**TASK INSTRUCTIONS**
Reproduce, please, only the lines from the first line below to the line containing "310-120-19719-161650946 | 77.6145238964 |", inclusive.

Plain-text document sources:
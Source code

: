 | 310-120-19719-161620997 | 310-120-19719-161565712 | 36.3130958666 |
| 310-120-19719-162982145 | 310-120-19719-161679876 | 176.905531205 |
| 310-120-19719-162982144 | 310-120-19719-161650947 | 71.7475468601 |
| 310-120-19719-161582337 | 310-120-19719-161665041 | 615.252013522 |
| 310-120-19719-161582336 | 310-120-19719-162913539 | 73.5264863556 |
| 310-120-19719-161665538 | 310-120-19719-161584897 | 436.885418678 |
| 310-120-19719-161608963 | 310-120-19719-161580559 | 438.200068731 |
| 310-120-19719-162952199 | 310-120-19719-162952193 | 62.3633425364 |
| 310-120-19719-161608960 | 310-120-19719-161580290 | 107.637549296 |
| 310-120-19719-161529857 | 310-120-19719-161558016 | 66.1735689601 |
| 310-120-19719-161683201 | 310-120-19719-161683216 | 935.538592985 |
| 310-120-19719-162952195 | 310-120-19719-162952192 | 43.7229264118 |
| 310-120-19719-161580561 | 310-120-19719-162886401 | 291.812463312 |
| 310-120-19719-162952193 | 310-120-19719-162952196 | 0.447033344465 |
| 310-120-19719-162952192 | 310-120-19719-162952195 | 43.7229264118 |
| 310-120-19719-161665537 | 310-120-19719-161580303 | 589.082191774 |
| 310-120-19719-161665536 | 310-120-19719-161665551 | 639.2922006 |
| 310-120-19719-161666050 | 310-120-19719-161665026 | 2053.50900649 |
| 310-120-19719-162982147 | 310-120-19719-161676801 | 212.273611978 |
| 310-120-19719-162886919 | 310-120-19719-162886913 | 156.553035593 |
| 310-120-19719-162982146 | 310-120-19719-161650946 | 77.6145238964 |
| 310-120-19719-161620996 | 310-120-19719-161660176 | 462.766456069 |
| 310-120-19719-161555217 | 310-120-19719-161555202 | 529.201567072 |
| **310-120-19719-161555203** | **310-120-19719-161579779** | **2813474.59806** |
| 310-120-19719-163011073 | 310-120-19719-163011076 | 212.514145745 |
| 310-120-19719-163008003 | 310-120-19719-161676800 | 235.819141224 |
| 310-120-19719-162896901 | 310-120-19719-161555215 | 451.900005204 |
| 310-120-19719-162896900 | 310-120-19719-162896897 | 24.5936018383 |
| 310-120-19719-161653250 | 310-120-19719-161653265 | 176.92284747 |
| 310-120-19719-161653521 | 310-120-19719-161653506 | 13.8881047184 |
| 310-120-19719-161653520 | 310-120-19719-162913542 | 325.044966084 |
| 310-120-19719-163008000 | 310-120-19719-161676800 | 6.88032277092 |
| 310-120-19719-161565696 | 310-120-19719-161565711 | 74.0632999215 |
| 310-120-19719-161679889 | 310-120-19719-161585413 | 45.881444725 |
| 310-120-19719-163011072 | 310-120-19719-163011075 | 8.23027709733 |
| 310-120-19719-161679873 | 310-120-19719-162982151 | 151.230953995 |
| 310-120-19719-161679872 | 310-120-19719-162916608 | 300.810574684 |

**ANSWER BELOW**
Source code

: | 310-120-19719-161620997 | 310-120-19719-161565712 | 36.3130958666 |
| 310-120-19719-162982145 | 310-120-19719-161679876 | 176.905531205 |
| 310-120-19719-162982144 | 310-120-19719-161650947 | 71.7475468601 |
| 310-120-19719-161582337 | 310-120-19719-161665041 | 615.252013522 |
| 310-120-19719-161582336 | 310-120-19719-162913539 | 73.5264863556 |
| 310-120-19719-161665538 | 310-120-19719-161584897 | 436.885418678 |
| 310-120-19719-161608963 | 310-120-19719-161580559 | 438.200068731 |
| 310-120-19719-162952199 | 310-120-19719-162952193 | 62.3633425364 |
| 310-120-19719-161608960 | 310-120-19719-161580290 | 107.637549296 |
| 310-120-19719-161529857 | 310-120-19719-161558016 | 66.1735689601 |
| 310-120-19719-161683201 | 310-120-19719-161683216 | 935.538592985 |
| 310-120-19719-162952195 | 310-120-19719-162952192 | 43.7229264118 |
| 310-120-19719-161580561 | 310-120-19719-162886401 | 291.812463312 |
| 310-120-19719-162952193 | 310-120-19719-162952196 | 0.447033344465 |
| 310-120-19719-162952192 | 310-120-19719-162952195 | 43.7229264118 |
| 310-120-19719-161665537 | 310-120-19719-161580303 | 589.082191774 |
| 310-120-19719-161665536 | 310-120-19719-161665551 | 639.2922006 |
| 310-120-19719-161666050 | 310-120-19719-161665026 | 2053.50900649 |
| 310-120-19719-162982147 | 310-120-19719-161676801 | 212.273611978 |
| 310-120-19719-162886919 | 310-120-19719-162886913 | 156.553035593 |
| 310-120-19719-162982146 | 310-120-19719-161650946 | 77.6145238964 |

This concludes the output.